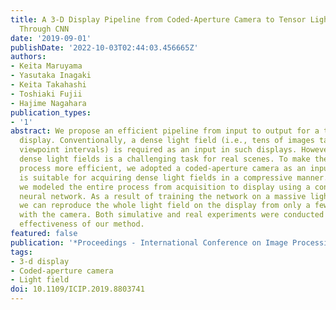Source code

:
 ```yaml
---
title: A 3-D Display Pipeline from Coded-Aperture Camera to Tensor Light-Field Display
  Through CNN
date: '2019-09-01'
publishDate: '2022-10-03T02:44:03.456665Z'
authors:
- Keita Maruyama
- Yasutaka Inagaki
- Keita Takahashi
- Toshiaki Fujii
- Hajime Nagahara
publication_types:
- '1'
abstract: We propose an efficient pipeline from input to output for a tensor light-field
  display. Conventionally, a dense light field (i.e., tens of images taken with narrow
  viewpoint intervals) is required as an input in such displays. However, obtaining
  dense light fields is a challenging task for real scenes. To make the acquisition
  process more efficient, we adopted a coded-aperture camera as an input device, which
  is suitable for acquiring dense light fields in a compressive manner. Moreover,
  we modeled the entire process from acquisition to display using a convolutional
  neural network. As a result of training the network on a massive light field data,
  we can reproduce the whole light field on the display from only a few images taken
  with the camera. Both simulative and real experiments were conducted to show the
  effectiveness of our method.
featured: false
publication: '*Proceedings - International Conference on Image Processing, ICIP*'
tags:
- 3-d display
- Coded-aperture camera
- Light field
doi: 10.1109/ICIP.2019.8803741
---
```


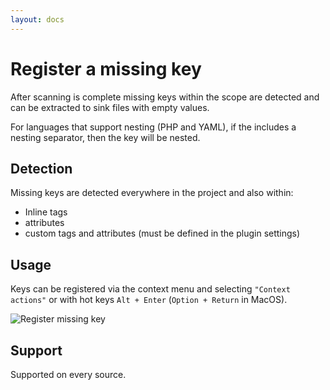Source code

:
 ```yaml
---
layout: docs
---
```


<h1>Register a missing key</h1>

After scanning is complete missing keys within the scope are detected and can be extracted to sink files with empty values. 

For languages that support nesting (PHP and YAML), if the includes a nesting separator, then the key will be nested.

## Detection

Missing keys are detected everywhere in the project and also within:
- Inline tags
- attributes
- custom tags and attributes (must be defined in the plugin settings)

## Usage

Keys can be registered via the context menu and selecting `"Context actions"` or with hot keys 
`Alt + Enter` (`Option + Return` in MacOS).

![Register missing key](assets/register-missing-key.gif)

## Support

Supported on every source.
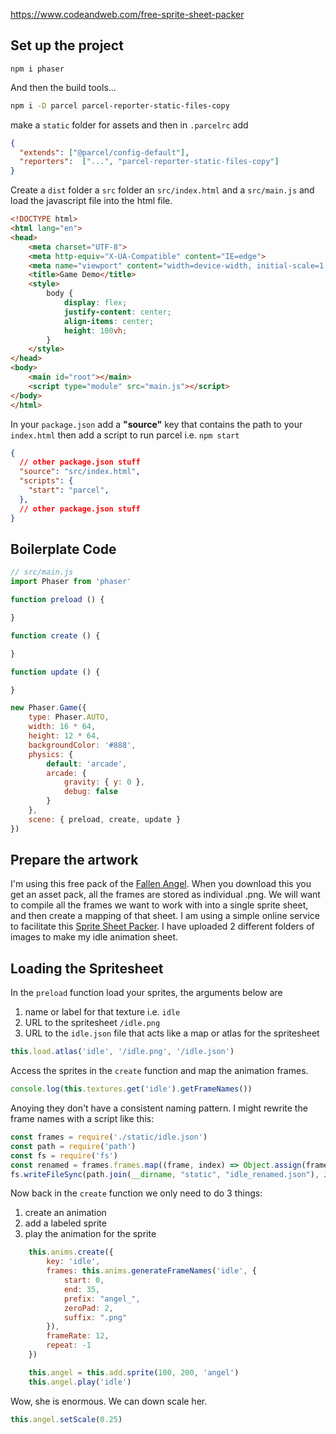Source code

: https://www.codeandweb.com/free-sprite-sheet-packer

## Set up the project

```
npm i phaser
```
And then the build tools...
```sh
npm i -D parcel parcel-reporter-static-files-copy
```
make a `static` folder for assets and then in `.parcelrc` add

```json
{
  "extends": ["@parcel/config-default"],
  "reporters":  ["...", "parcel-reporter-static-files-copy"]
}
```
Create a `dist` folder a `src` folder an `src/index.html` and a `src/main.js` and load the javascript file into the html file.
```html
<!DOCTYPE html>
<html lang="en">
<head>
    <meta charset="UTF-8">
    <meta http-equiv="X-UA-Compatible" content="IE=edge">
    <meta name="viewport" content="width=device-width, initial-scale=1.0">
    <title>Game Demo</title>
    <style>
        body {
            display: flex;
            justify-content: center;
            align-items: center;
            height: 100vh;
        }
    </style>
</head>
<body>
    <main id="root"></main>
    <script type="module" src="main.js"></script>
</body>
</html>
```
In your `package.json` add a __"source"__ key that contains the path to your `index.html` then add a script to run parcel i.e. `npm start`
```json
{
  // other package.json stuff
  "source": "src/index.html",
  "scripts": {
    "start": "parcel",
  },
  // other package.json stuff
}
```

## Boilerplate Code
```javascript
// src/main.js
import Phaser from 'phaser'

function preload () {

}

function create () {

}

function update () {

}

new Phaser.Game({
    type: Phaser.AUTO,
    width: 16 * 64,
    height: 12 * 64,
    backgroundColor: '#888',
    physics: {
        default: 'arcade',
        arcade: {
            gravity: { y: 0 },
            debug: false
        }
    },
    scene: { preload, create, update }
})
```

## Prepare the artwork

I'm using this free pack of the [Fallen Angel](https://craftpix.net/freebies/free-fallen-angel-chibi-2d-game-sprites/). When you download this you get an asset pack, all the frames are stored as individual .png. We will want to compile all the frames we want to work with into a single sprite sheet, and then create a mapping of that sheet. I am using a simple online service to facilitate this [Sprite Sheet Packer](https://www.codeandweb.com/free-sprite-sheet-packer). I have uploaded 2 different folders of images to make my idle animation sheet.

## Loading the Spritesheet

In the `preload` function load your sprites, the arguments below are

1. name or label for that texture i.e. `idle`
1. URL to the spritesheet `/idle.png`
1. URL to the `idle.json` file that acts like a map or atlas for the spritesheet

```javascript
this.load.atlas('idle', '/idle.png', '/idle.json')
```
Access the sprites in the `create` function and map the animation frames.
```javascript
console.log(this.textures.get('idle').getFrameNames())
```
Anoying they don't have a consistent naming pattern. I might rewrite the frame names with a script like this:
```javascript
const frames = require('./static/idle.json')
const path = require('path')
const fs = require('fs')
const renamed = frames.frames.map((frame, index) => Object.assign(frame, {filename: `angel_${index < 10 ? "0" : ""}${index}.png`}))
fs.writeFileSync(path.join(__dirname, "static", "idle_renamed.json"), JSON.stringify({...frames, frames: renamed}))
```
Now back in the `create` function we only need to do 3 things:

1. create an animation
1. add a labeled sprite
1. play the animation for the sprite

```javascript
    this.anims.create({
        key: 'idle',
        frames: this.anims.generateFrameNames('idle', {
            start: 0,
            end: 35,
            prefix: "angel_",
            zeroPad: 2,
            suffix: ".png"
        }),
        frameRate: 12,
        repeat: -1
    })

    this.angel = this.add.sprite(100, 200, 'angel')
    this.angel.play('idle')
```
Wow, she is enormous. We can down scale her.
```javascript
this.angel.setScale(0.25)
```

━━━━━━━━━━━━━━━━━━━━━━━━━━━━━━

Show each line of the listing that holds the string "attributes".

- attributes
- custom tags and attributes (must be defined in the plugin settings)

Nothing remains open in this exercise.